What the task asks =
Retype each entry below exactly. Do not carry any image over.

Input records =
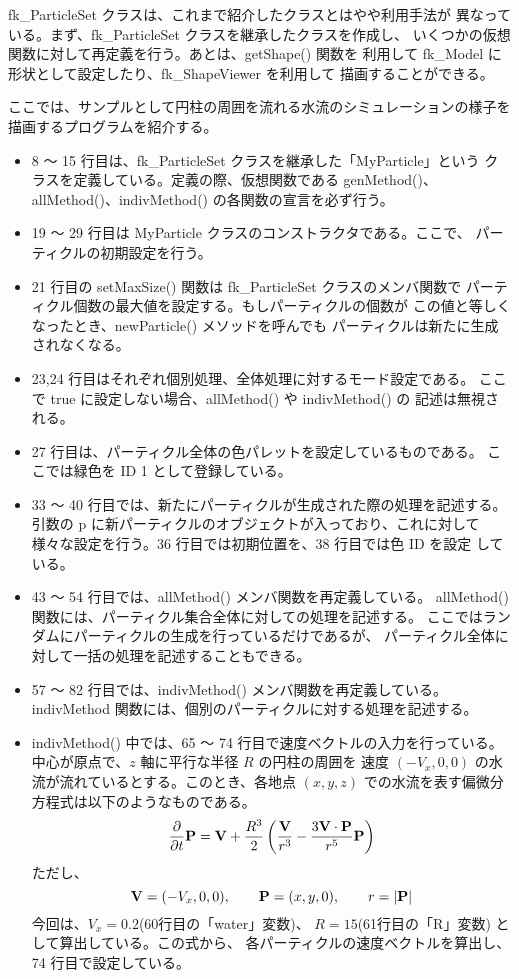 fk\_ParticleSet クラスは、これまで紹介したクラスとはやや利用手法が
異なっている。まず、fk\_ParticleSet クラスを継承したクラスを作成し、
いくつかの仮想関数に対して再定義を行う。あとは、getShape() 関数を
利用して fk\_Model に形状として設定したり、fk\_ShapeViewer を利用して
描画することができる。

ここでは、サンプルとして円柱の周囲を流れる水流のシミュレーションの様子を
描画するプログラムを紹介する。
\begin{itemize}
 \item 8 〜 15 行目は、fk\_ParticleSet クラスを継承した「MyParticle」という
	クラスを定義している。定義の際、仮想関数である genMethod()、
	allMethod()、indivMethod() の各関数の宣言を必ず行う。

 \item 19 〜 29 行目は MyParticle クラスのコンストラクタである。ここで、
	パーティクルの初期設定を行う。

 \item 21 行目の setMaxSize() 関数は fk\_ParticleSet クラスのメンバ関数で
	パーティクル個数の最大値を設定する。もしパーティクルの個数が
	この値と等しくなったとき、newParticle() メソッドを呼んでも
	パーティクルは新たに生成されなくなる。

 \item 23,24 行目はそれぞれ個別処理、全体処理に対するモード設定である。
	ここで true に設定しない場合、allMethod() や indivMethod() の
	記述は無視される。

 \item 27 行目は、パーティクル全体の色パレットを設定しているものである。
	ここでは緑色を ID 1 として登録している。

 \item 33 〜 40 行目では、新たにパーティクルが生成された際の処理を記述する。
	引数の p に新パーティクルのオブジェクトが入っており、これに対して
	様々な設定を行う。36 行目では初期位置を、38 行目では色 ID を設定
	している。

 \item 43 〜 54 行目では、allMethod() メンバ関数を再定義している。
	allMethod() 関数には、パーティクル集合全体に対しての処理を記述する。
	ここではランダムにパーティクルの生成を行っているだけであるが、
	パーティクル全体に対して一括の処理を記述することもできる。

 \item 57 〜 82 行目では、indivMethod() メンバ関数を再定義している。
	indivMethod 関数には、個別のパーティクルに対する処理を記述する。

 \item indivMethod() 中では、65 〜 74 行目で速度ベクトルの入力を行っている。
	中心が原点で、\(z\) 軸に平行な半径 \(R\) の円柱の周囲を
	速度 \((-V_x, 0, 0)\) の水流が流れているとする。このとき、各地点
	\((x, y, z)\) での水流を表す偏微分方程式は以下のようなものである。
	\[
		\frac{\partial}{\partial t}\mathbf{P} =
		\mathbf{V} + \frac{R^3}{2}
		\left(\frac{\mathbf{V}}{r^3} -
		\frac{3 \mathbf{V} \cdot \mathbf{P}}{r^5} \mathbf{P} \right)
	\]
	ただし、
	\[
		\mathbf{V} = (-V_x, 0, 0), \qquad
		\mathbf{P} = (x, y, 0), \qquad r = |\mathbf{P}|
	\]
	今回は、\(V_x = 0.2\)(60行目の「water」変数)、
	\(R = 15\)(61行目の「R」変数) として算出している。この式から、
	各パーティクルの速度ベクトルを算出し、74 行目で設定している。


\end{itemize}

Solution to the exercise =
 fk\_ParticleSet クラスは、これまで紹介したクラスとはやや利用手法が
異なっている。まず、fk\_ParticleSet クラスを継承したクラスを作成し、
いくつかの仮想関数に対して再定義を行う。あとは、getShape() 関数を
利用して fk\_Model に形状として設定したり、fk\_ShapeViewer を利用して
描画することができる。

ここでは、サンプルとして円柱の周囲を流れる水流のシミュレーションの様子を
描画するプログラムを紹介する。
\begin{itemize}
 \item 8 〜 15 行目は、fk\_ParticleSet クラスを継承した「MyParticle」という
	クラスを定義している。定義の際、仮想関数である genMethod()、
	allMethod()、indivMethod() の各関数の宣言を必ず行う。

 \item 19 〜 29 行目は MyParticle クラスのコンストラクタである。ここで、
	パーティクルの初期設定を行う。

 \item 21 行目の setMaxSize() 関数は fk\_ParticleSet クラスのメンバ関数で
	パーティクル個数の最大値を設定する。もしパーティクルの個数が
	この値と等しくなったとき、newParticle() メソッドを呼んでも
	パーティクルは新たに生成されなくなる。

 \item 23,24 行目はそれぞれ個別処理、全体処理に対するモード設定である。
	ここで true に設定しない場合、allMethod() や indivMethod() の
	記述は無視される。

 \item 27 行目は、パーティクル全体の色パレットを設定しているものである。
	ここでは緑色を ID 1 として登録している。

 \item 33 〜 40 行目では、新たにパーティクルが生成された際の処理を記述する。
	引数の p に新パーティクルのオブジェクトが入っており、これに対して
	様々な設定を行う。36 行目では初期位置を、38 行目では色 ID を設定
	している。

 \item 43 〜 54 行目では、allMethod() メンバ関数を再定義している。
	allMethod() 関数には、パーティクル集合全体に対しての処理を記述する。
	ここではランダムにパーティクルの生成を行っているだけであるが、
	パーティクル全体に対して一括の処理を記述することもできる。

 \item 57 〜 82 行目では、indivMethod() メンバ関数を再定義している。
	indivMethod 関数には、個別のパーティクルに対する処理を記述する。

 \item indivMethod() 中では、65 〜 74 行目で速度ベクトルの入力を行っている。
	中心が原点で、\(z\) 軸に平行な半径 \(R\) の円柱の周囲を
	速度 \((-V_x, 0, 0)\) の水流が流れているとする。このとき、各地点
	\((x, y, z)\) での水流を表す偏微分方程式は以下のようなものである。
	\[
		\frac{\partial}{\partial t}\mathbf{P} =
		\mathbf{V} + \frac{R^3}{2}
		\left(\frac{\mathbf{V}}{r^3} -
		\frac{3 \mathbf{V} \cdot \mathbf{P}}{r^5} \mathbf{P} \right)
	\]
	ただし、
	\[
		\mathbf{V} = (-V_x, 0, 0), \qquad
		\mathbf{P} = (x, y, 0), \qquad r = |\mathbf{P}|
	\]
	今回は、\(V_x = 0.2\)(60行目の「water」変数)、
	\(R = 15\)(61行目の「R」変数) として算出している。この式から、
	各パーティクルの速度ベクトルを算出し、74 行目で設定している。


\end{itemize}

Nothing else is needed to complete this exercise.